Making Strides and Setbacks at Halloween
 
After excitedly blogging about Chip wearing his Green Ninja costume around the house for an entire night, I felt he was ready to conquer Halloween! I was positive it was going to be the greatest year ever. I believed we were over that hurdle that had always been keeping him from truly enjoying a night of candy-grabbing and playing with friends.

Chip ran home from the bus on Friday afternoon, so excited for the Halloween parade at school. He dressed himself right away and counted down the hours until it was time to leave. I had warned my children ahead of time that they were going to need to be patient in the beginning, as we were arriving early to finish decorating our car for trunk-or-treat. They would need to wait with me while we completed that task, and then again while I greeted families at the door. (I was wearing My PTA-mom hat, along with my bright orange pumpkin shirt). Extra rules on an already sensory-overloaded night can be difficult.

I thought I had done my best to prepare Chip by explaining these guidelines many times before we left the house. However, once we were at the school, everything changed.

Tears started to flow.

He was crying about wanting to take off his costume.

He began insisting on never going to the parade again, never wearing a costume again, and predicting it was going to be a horrible night.

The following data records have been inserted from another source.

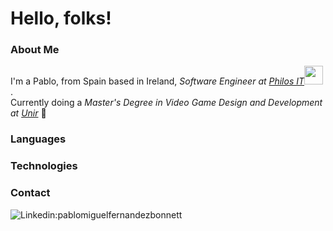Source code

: # Hello, folks!

### About Me

<!-- <img align='right' src="https://github.com/pablofernandezbonnett/pablofernandezbonnett/blob/main/IMG_0044.JPG" width="150"> -->
I'm a Pablo, from Spain based in Ireland, *Software Engineer at <a href="https://www.philos-it.com">Philos IT</a><img src="https://media.giphy.com/media/WUlplcMpOCEmTGBtBW/giphy.gif" width="30">*. <br/>
Currently doing a *Master's Degree in Video Game Design and Development at <a href="https://www.unir.net/diseno/master-diseno-videojuegos/">Unir</a>* :muscle:

### Languages

### Technologies

### Contact

![Linkedin:pablomiguelfernandezbonnett](https://img.shields.io/badge/LinkedIn-pablomiguelfernandezbonnett-blue?logo=linkedin&labelColor=blue&link=https://www.linkedin.com/in/pablo-miguel-fernandez-bonnett-a22a9a56/?locale=en_US)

It all happened in just a few moments, right after we pulled into our parking space. I worried that everything Chip had overcome during the prior few days was going to be erased, and his new self-confidence would be forgotten.

Well, I was wrong.

Suddenly, out of the side window, Chip saw a few of his friends starting to arrive, too. More ninjas of varying colors were filing out of their cars. Football players, zombies, superheroes, Darth Vader. All of them were ready for the party and eager to see Chip. Seeing his friends in costume was enough to shake him out of his momentary lapse in Halloween readiness.

The rest of the night was a blur of what Chip described as "The Best Halloween Party Ever!"

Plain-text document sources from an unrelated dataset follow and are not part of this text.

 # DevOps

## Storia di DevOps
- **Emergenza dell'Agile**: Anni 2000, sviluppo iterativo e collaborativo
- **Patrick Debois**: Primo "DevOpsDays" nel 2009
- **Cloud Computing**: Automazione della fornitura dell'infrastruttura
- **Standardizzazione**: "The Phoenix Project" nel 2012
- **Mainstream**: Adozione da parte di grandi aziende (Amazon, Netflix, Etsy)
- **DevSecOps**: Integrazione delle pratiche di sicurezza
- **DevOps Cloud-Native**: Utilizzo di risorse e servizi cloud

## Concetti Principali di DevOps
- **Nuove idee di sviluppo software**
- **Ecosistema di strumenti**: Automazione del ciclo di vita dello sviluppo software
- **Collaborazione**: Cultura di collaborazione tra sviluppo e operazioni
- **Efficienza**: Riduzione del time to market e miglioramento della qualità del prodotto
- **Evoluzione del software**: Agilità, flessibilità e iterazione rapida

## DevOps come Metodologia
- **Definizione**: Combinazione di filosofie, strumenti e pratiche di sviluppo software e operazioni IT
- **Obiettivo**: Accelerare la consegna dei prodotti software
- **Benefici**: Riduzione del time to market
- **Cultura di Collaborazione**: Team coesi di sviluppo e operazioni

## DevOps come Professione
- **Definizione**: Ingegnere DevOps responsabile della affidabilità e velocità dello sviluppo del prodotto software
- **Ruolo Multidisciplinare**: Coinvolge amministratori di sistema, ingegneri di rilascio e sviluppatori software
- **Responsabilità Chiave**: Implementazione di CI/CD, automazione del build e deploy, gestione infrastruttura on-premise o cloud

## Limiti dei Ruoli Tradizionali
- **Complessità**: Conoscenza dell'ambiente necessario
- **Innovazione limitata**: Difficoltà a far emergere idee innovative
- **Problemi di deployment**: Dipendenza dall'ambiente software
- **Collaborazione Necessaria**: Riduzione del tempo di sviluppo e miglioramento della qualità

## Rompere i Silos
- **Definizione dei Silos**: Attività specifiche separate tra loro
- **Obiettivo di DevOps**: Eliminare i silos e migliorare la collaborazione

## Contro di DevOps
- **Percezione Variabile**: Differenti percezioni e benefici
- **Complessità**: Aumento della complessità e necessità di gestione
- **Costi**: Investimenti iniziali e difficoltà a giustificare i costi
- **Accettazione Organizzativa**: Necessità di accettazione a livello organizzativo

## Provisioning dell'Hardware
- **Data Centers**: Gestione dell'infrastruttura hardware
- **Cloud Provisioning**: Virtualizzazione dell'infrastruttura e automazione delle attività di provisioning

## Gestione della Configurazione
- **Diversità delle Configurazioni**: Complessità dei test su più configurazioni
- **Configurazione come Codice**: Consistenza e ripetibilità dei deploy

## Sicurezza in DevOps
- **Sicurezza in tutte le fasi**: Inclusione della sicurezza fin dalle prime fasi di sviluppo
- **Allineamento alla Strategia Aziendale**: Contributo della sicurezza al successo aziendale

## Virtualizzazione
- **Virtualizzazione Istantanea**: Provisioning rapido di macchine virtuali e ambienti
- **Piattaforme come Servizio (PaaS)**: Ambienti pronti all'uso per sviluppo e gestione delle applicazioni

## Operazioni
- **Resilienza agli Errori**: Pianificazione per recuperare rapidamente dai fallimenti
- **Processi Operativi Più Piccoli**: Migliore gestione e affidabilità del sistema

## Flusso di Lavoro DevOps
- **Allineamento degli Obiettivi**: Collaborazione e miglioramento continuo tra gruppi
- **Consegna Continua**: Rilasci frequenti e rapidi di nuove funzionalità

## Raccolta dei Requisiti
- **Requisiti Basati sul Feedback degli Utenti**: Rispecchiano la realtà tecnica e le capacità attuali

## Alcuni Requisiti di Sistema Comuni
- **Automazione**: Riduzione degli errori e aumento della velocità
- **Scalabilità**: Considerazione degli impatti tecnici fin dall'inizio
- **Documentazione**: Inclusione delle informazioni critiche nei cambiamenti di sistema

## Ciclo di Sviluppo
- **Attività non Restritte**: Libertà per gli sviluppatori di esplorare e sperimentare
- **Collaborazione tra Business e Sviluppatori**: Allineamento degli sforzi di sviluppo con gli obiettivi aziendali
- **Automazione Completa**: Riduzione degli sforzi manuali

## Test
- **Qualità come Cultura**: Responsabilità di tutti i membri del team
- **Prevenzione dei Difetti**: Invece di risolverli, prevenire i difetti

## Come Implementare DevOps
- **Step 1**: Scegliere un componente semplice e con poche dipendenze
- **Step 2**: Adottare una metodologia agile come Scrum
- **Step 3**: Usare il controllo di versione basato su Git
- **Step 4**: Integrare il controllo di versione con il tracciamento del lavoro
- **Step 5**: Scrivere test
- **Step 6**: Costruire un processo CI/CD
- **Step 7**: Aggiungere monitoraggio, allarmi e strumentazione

Hundreds of parents and kids waiting in line for donuts and cider, children squashed up against each other on the floor watching a festive film, temperatures reaching sauna-like levels. All of these factors would have sent Chip into a frenzy in the past. This year, my boy did not melt down and cry to go home. He left me in the dust, braved it all, and said he couldn't wait for next year.

 
PS. It was much spookier in the dark.
(Photo courtesy of Christine H.)


For any parents with sensitive children, please feel safe in knowing you are not alone. Our kids' struggles are real, and they tend to move through them at their own pace. Even when they seem like they are moving ahead, setbacks are common. We just need to be supportive of our babies...day to day, moment to moment.